Le peuple ne peut se tromper
Comment une idée aussi étrange est-elle née ? A dire vrai, elle s’est imposée peu à peu dans l’Église. Il s’agissait d’un côté de préserver la foi de tout subjectivisme mais aussi de toute confiscation par un pouvoir en place. On aurait pu en effet tomber soit dans le chacun pour soi, l’élitisme, le sectarisme ou, au contraire, l’autoritarisme d’une caste sacerdotale censée tout savoir et tout décider. Or s’il est vrai que la foi n’appartient pas aux hommes mais qu’elle est un don de Dieu fait à toute l’humanité en la personne du Christ, alors il est normal que les définitions qui sont censées lui donner chair ne soient pas livrées à un quelconque arbitraire. Il a donc été admis peu à peu que le peuple de Dieu, confessant une vérité de foi de façon continue et dans l’ensemble de la communauté ne pouvait se tromper. C’est en recourant à cette idée que les vérités de foi se sont peu à peu établies et ont été fixées dans les premiers siècles de l’Église.
Et puis, peu à peu, notamment au moment du Concile de Trente, alors que l’Église catholique avait à défendre « la vraie foi » face à la Réforme, l’idée initiale s’est fortement émoussée et l’on a réservé le fameux sensus fidei à l’assentiment donné à une vérité de foi ! Le clergé reprenait les rênes. Il y avait – pour le dire de façon caricaturale – d’un côté les clercs qui savaient, et de l’autre les laïcs qui donnaient leur assentiment.
Les dangers du "sens des fidèles"
C’est au XXe siècle que l’idée a fait à nouveau son chemin. Et c’est au concile Vatican II qu’elle a reçu sa meilleure énonciation. En mettant en avant la figure de l’Église comme peuple de Dieu, le Concile a remis à l’honneur le sensus fidei comme sens surnaturel de la foi reçu par le peuple tout entier, clercs et laïcs confondus.
Mais ce siècle est aussi le siècle de la démocratie et de l’opinion publique. Or il est évident que, si cette idée d’un « sens de la foi » du peuple de Dieu a été élaborée pour échapper à l’arbitraire du subjectivisme comme de l’autoritarisme, ce n’est pas pour tomber dans une forme d’annexion de la foi par la règle de la majorité ou celle de la médiatisation.

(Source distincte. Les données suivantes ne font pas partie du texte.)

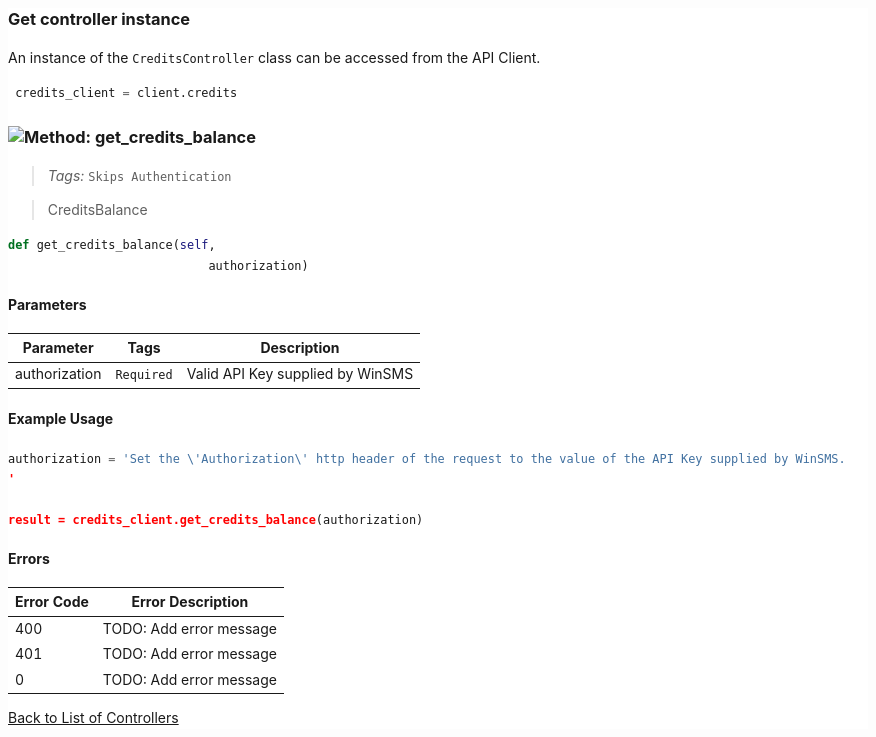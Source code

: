 ### Get controller instance

An instance of the ``` CreditsController ``` class can be accessed from the API Client.

```python
 credits_client = client.credits
```

### <a name="get_credits_balance"></a>![Method: ](https://apidocs.io/img/method.png ".CreditsController.get_credits_balance") get_credits_balance

> *Tags:*  ``` Skips Authentication ``` 

> CreditsBalance

```python
def get_credits_balance(self,
                            authorization)
```

#### Parameters

| Parameter | Tags | Description |
|-----------|------|-------------|
| authorization |  ``` Required ```  | Valid API Key supplied by WinSMS |



#### Example Usage

```python
authorization = 'Set the \'Authorization\' http header of the request to the value of the API Key supplied by WinSMS.
'

result = credits_client.get_credits_balance(authorization)

```

#### Errors

| Error Code | Error Description |
|------------|-------------------|
| 400 | TODO: Add error message |
| 401 | TODO: Add error message |
| 0 | TODO: Add error message |




[Back to List of Controllers](#list_of_controllers)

Il reste cependant qu’en adressant à tous les catholiques, en quelque sorte par-dessus la tête des évêques et des cardinaux, un questionnaire en vue de la deuxième étape du synode sur la famille (octobre 2015), le pape François a franchi un pas : recueillir des « opinions » – ou des pratiques – et, inévitablement, prendre la mesure de leur impact.
Le pape François s'est expliqué sur l'importance qu'il accorde au sensus fidelium. Dans son discours pour commémorer le 50e anniversaire de l’institution du synode des évêques (17 octobre 2015), il a rappelé que "le Troupeau possède aussi son propre ‘‘flair’’ pour discerner les nouvelles routes que le Seigneur ouvre à l’Église".
Faut-il voir dans cette démarche une forme de « démocratisation » de la vie de l’Église ? Pourquoi pas ? Après tout, le « sensus fidei » ne peut pas rester perché dans l’énoncé des vérités de foi (il n’y en a pas souvent, la dernière remonte à 1954 et concerne l’infaillibilité !), il doit s’incarner, être mis en œuvre. C’est d’ailleurs ce que dit la Commission théologique doctrinale, dans un texte de 2012 sur « la théologie aujourd’hui » : « Les sensus fidelium est donc le sens de la foi profondément enraciné dans le peuple de Dieu qui reçoit, comprend et vit la Parole de Dieu au sein de l’Église ».